Every line in the records below with the string "begin" needs to be copied out.

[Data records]
>>>>
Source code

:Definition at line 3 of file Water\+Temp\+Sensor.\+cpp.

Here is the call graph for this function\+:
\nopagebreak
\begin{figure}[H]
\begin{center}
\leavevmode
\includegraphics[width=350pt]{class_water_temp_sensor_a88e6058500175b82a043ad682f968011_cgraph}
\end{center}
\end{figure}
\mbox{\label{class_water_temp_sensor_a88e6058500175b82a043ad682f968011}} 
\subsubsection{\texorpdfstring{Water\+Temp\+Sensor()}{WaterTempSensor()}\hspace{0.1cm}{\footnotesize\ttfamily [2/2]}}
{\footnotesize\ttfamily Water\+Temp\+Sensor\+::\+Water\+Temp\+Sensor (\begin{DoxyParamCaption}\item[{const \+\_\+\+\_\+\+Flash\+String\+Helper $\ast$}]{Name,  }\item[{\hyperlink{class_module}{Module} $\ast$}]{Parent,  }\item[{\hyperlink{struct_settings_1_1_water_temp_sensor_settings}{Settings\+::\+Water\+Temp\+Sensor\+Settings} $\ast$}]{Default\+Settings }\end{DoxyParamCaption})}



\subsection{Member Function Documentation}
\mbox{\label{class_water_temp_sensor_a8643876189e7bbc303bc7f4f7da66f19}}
<<<<
▶ [Response]
\begin{figure}[H]
\begin{center}
{\footnotesize\ttfamily Water\+Temp\+Sensor\+::\+Water\+Temp\+Sensor (\begin{DoxyParamCaption}\item[{const \+\_\+\+\_\+\+Flash\+String\+Helper $\ast$}]{Name,  }\item[{\hyperlink{class_module}{Module} $\ast$}]{Parent,  }\item[{\hyperlink{struct_settings_1_1_water_temp_sensor_settings}{Settings\+::\+Water\+Temp\+Sensor\+Settings} $\ast$}]{Default\+Settings }\end{DoxyParamCaption})}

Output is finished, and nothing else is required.